- Problem -
Quote exactly and only this range of lines in the data below: the line that holds "### - 🎃 FiveM" to the line that holds "- User also should be able to add new user.", both included.

- Material for this exercise -
- - - - - - -
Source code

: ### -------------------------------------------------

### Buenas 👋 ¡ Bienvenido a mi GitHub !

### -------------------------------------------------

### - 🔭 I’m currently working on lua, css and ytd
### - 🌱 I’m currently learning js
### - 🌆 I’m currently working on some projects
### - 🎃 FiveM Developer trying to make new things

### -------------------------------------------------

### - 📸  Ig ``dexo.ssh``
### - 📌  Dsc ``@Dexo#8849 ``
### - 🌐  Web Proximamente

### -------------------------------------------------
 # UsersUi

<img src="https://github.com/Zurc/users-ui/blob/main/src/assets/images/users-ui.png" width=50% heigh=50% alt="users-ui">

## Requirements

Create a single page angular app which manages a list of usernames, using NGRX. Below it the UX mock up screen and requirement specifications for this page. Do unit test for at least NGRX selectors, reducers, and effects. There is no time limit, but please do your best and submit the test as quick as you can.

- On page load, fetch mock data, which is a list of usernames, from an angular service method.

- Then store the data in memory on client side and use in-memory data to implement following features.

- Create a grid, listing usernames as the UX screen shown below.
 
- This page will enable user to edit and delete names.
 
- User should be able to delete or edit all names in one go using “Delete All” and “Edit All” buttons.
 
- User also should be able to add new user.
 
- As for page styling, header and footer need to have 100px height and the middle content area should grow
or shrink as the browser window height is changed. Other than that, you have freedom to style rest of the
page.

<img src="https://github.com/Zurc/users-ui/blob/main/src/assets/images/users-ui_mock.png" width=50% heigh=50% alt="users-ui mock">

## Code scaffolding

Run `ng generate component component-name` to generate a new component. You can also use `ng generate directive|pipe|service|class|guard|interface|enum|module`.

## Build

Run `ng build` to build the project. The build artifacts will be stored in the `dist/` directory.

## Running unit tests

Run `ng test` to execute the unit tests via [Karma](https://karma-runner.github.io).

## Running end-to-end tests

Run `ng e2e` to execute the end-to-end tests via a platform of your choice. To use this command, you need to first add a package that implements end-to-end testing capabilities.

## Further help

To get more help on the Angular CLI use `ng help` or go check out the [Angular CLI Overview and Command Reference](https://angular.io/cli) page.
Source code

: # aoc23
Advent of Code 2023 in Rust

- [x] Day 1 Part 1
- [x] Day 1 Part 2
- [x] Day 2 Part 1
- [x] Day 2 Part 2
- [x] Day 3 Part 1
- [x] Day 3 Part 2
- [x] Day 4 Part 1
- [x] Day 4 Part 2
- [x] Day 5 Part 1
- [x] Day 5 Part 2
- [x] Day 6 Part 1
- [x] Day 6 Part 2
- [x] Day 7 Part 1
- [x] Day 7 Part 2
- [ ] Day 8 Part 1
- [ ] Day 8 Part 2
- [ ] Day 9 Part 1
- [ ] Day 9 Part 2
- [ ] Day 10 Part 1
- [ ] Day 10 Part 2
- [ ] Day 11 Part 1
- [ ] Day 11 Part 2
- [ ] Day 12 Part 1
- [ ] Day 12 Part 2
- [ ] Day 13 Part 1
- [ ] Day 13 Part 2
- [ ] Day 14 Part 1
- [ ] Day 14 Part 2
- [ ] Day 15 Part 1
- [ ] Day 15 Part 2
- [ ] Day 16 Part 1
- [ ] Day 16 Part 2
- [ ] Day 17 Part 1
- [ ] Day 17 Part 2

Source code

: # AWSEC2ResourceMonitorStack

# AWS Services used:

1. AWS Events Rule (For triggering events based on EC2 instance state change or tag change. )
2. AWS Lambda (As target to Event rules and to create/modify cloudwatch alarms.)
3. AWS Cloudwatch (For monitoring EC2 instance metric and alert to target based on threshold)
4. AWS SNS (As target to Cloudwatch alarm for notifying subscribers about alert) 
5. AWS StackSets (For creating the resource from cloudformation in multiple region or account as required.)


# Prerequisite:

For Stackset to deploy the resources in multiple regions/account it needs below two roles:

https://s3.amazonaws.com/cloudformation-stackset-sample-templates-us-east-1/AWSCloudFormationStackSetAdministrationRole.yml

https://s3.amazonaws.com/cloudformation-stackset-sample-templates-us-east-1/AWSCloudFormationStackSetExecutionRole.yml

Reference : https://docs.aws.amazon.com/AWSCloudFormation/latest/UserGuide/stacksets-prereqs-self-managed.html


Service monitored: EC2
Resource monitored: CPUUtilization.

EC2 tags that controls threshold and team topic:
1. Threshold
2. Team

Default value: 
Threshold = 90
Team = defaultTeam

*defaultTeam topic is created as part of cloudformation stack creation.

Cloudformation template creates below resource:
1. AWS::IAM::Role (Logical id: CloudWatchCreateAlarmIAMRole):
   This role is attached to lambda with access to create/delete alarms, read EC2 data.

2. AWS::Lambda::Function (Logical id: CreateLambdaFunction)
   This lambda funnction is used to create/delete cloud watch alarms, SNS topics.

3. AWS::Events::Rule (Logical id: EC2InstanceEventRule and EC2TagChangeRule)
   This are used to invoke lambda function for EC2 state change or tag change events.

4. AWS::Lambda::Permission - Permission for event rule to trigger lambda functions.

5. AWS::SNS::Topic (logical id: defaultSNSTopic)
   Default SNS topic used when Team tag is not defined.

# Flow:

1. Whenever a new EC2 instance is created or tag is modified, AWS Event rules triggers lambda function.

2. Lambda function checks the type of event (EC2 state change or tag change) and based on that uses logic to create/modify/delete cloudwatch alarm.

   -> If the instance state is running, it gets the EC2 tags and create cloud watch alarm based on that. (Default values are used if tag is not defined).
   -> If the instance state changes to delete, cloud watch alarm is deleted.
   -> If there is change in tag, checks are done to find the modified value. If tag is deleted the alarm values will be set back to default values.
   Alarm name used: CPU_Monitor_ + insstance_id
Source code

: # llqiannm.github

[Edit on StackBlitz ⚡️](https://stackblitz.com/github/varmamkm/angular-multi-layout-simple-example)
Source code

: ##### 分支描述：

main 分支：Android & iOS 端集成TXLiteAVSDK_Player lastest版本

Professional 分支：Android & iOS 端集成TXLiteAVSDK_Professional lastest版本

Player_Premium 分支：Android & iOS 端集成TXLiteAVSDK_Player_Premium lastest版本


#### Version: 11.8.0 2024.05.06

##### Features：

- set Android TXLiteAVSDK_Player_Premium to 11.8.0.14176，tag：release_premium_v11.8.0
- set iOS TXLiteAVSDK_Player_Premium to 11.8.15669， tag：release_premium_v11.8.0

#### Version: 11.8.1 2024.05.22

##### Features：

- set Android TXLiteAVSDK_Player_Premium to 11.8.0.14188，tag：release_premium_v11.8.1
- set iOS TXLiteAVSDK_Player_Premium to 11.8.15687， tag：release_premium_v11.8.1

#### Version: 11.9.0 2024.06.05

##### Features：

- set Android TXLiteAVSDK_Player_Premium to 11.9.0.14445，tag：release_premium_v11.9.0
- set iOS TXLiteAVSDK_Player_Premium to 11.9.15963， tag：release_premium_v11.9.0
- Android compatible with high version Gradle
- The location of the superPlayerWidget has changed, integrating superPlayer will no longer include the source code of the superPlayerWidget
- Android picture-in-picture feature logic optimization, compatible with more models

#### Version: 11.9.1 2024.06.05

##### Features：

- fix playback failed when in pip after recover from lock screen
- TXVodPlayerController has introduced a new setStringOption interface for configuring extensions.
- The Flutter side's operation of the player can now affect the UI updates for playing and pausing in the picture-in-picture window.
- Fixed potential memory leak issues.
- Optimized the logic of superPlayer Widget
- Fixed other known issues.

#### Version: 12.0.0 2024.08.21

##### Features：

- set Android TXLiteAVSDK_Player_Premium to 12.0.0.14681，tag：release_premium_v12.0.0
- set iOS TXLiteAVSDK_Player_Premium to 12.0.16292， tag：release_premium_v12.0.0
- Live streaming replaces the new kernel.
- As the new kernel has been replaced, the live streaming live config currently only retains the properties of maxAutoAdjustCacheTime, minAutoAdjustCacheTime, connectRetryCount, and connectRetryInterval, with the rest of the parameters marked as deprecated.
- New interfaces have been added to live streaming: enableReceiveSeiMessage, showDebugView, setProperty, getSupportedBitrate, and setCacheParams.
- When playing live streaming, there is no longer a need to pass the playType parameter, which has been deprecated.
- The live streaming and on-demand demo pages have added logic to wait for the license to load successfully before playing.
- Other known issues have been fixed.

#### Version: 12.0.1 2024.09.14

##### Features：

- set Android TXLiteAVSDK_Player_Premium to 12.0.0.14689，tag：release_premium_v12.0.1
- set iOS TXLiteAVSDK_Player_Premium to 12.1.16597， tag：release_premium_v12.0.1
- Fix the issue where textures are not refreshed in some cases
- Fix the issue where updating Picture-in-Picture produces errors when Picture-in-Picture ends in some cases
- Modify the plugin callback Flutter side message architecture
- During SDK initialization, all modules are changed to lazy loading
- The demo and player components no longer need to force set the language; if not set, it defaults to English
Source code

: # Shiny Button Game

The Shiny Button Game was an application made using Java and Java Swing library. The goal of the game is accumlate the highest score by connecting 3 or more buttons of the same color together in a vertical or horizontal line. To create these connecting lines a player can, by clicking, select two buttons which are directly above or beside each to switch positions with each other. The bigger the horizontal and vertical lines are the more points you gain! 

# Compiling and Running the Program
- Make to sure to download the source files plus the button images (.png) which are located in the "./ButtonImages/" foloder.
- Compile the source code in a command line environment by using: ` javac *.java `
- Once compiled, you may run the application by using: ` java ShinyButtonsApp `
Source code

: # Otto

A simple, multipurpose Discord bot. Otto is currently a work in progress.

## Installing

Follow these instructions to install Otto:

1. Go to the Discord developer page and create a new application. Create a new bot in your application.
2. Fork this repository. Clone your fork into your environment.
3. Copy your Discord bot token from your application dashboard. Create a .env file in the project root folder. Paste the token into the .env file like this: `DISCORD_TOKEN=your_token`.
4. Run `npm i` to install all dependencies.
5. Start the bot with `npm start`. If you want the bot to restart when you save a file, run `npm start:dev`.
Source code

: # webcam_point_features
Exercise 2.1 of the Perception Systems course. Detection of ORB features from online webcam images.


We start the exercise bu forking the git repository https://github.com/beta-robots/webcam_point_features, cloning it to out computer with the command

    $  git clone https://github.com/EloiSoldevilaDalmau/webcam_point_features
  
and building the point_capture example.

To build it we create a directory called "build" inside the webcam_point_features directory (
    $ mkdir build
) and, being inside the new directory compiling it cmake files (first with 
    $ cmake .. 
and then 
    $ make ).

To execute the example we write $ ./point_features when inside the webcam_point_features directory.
- - - - - - -
- Output for this task -
### - 🎃 FiveM Developer trying to make new things

### -------------------------------------------------

### - 📸  Ig ``dexo.ssh``
### - 📌  Dsc ``@Dexo#8849 ``
### - 🌐  Web Proximamente

### -------------------------------------------------
 # UsersUi

<img src="https://github.com/Zurc/users-ui/blob/main/src/assets/images/users-ui.png" width=50% heigh=50% alt="users-ui">

## Requirements

Create a single page angular app which manages a list of usernames, using NGRX. Below it the UX mock up screen and requirement specifications for this page. Do unit test for at least NGRX selectors, reducers, and effects. There is no time limit, but please do your best and submit the test as quick as you can.

- On page load, fetch mock data, which is a list of usernames, from an angular service method.

- Then store the data in memory on client side and use in-memory data to implement following features.

- Create a grid, listing usernames as the UX screen shown below.
 
- This page will enable user to edit and delete names.
 
- User should be able to delete or edit all names in one go using “Delete All” and “Edit All” buttons.
 
- User also should be able to add new user.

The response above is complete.